松尾鉱山(岩手県八幡平市)は、1882 年に硫黄鉱床の大露頭が発見され、1911 年に岩手鉱業組合が設立されたことにより本格的な採掘が始まった。当時の国内硫黄生産のうち約50%を供給し、東洋一の硫黄鉱山といわれた。
細倉鉱山(宮城県栗原市)は、幕末から民間による小規模な経営が続いていたが、1890 年に細倉鉱山会社が設立され、近代産業としての基礎を確立した。大島高任の長男である大島道太郎が坑内設備等の建設にあたった。1895 年に粗鉱出鉱ならびに鉛、銀の生産額が伸び、この年の鉛の生産額は日本一となった。また、1898 年には、高田慎蔵が事業一切を譲り受け、以後高田鉱山として経営を行うこととなった。

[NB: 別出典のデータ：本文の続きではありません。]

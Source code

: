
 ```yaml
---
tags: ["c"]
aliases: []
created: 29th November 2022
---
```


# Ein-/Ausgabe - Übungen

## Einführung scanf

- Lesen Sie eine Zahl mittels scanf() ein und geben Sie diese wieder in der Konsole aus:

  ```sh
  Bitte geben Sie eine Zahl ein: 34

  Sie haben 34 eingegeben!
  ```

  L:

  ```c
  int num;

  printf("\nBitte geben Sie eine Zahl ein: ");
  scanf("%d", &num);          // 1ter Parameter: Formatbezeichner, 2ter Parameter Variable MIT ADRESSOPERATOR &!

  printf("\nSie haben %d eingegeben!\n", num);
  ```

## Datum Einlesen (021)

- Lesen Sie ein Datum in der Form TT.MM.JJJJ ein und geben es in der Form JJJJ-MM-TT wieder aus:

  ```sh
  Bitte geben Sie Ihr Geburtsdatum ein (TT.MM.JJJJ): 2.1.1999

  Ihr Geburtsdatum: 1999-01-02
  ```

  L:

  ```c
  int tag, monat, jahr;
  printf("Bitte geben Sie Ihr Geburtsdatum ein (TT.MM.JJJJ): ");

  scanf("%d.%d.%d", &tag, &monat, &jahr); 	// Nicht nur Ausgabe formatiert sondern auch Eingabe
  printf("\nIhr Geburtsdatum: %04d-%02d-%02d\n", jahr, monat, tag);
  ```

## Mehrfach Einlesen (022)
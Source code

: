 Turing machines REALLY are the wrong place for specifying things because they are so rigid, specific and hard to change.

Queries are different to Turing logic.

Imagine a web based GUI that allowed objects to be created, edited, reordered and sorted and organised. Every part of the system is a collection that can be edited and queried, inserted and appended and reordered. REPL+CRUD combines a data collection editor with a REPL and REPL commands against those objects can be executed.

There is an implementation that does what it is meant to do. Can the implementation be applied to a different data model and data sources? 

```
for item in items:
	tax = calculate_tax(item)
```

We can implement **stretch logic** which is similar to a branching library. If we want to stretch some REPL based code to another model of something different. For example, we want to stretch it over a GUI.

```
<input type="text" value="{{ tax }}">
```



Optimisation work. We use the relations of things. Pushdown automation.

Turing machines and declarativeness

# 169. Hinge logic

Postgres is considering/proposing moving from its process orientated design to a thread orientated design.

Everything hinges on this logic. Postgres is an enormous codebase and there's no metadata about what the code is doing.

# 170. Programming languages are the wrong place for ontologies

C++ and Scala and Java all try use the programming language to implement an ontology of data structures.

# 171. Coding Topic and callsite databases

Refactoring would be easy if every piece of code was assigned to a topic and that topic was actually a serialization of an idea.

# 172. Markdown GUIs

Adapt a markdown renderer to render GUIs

その後、亜鉛の軍需が高まり、1915 年、山本豊次所長が亜鉛の電気分解に成功、猪苗代湖の発電事業から電力を得て、電解亜鉛生産によって1917、1918 年に再び最盛期を迎えた。また、同時期の1918 年に、栗原軌道㈱(後の くりはら田園鉄道㈱)が設立された。同社は、既に開業していた東北本線石越駅と細倉鉱山駅の間をつなぐ路線を営業し、同鉄道により先の最盛期時の亜鉛輸送が支えられた。その後も、鉱石や物資の運搬、住民の通勤・通学に多大な貢献をした。
以上のように、東北地方の鉱山は我が国有数の金属供給源として、明治初期の「富国強兵」「殖産興業」政策に貢献し、近代産業の発展を支えていった。

幕末の鉱山の姿を活き活きと伝える「門屋養安日記」秋田県公文書館所蔵
東北地方の鉱山の中には、江戸期以前からの長い歴史を持つものが数多く存在する。現在の秋田県湯沢市にあった院内銀山もそれらの一つであり、1606 年に発見されて以来、江戸時代を通じて秋田藩によって採掘が行われた。そして、江戸後期には秋田を凌駕する藩内で最も大きな街が形成され、「出羽の都」と呼ばれるほどの繁栄を誇った。
久保田藩から院内銀山に派遣された医師の門屋養安は、幕末の1835 年から1867 年までの32 年間にわたって銀山に滞在し、医療活動だけではなく鉱山の経営にも携わり、その経験をもとに克明な日記を記した。この「門屋養安日記」には、銀山の経営や技術から、季節の風物詩、行催事、病気と治療、天災、衣食住などが事細かに記されており、幕末の院内銀山の姿を活き活きと伝える貴重な資料となっている。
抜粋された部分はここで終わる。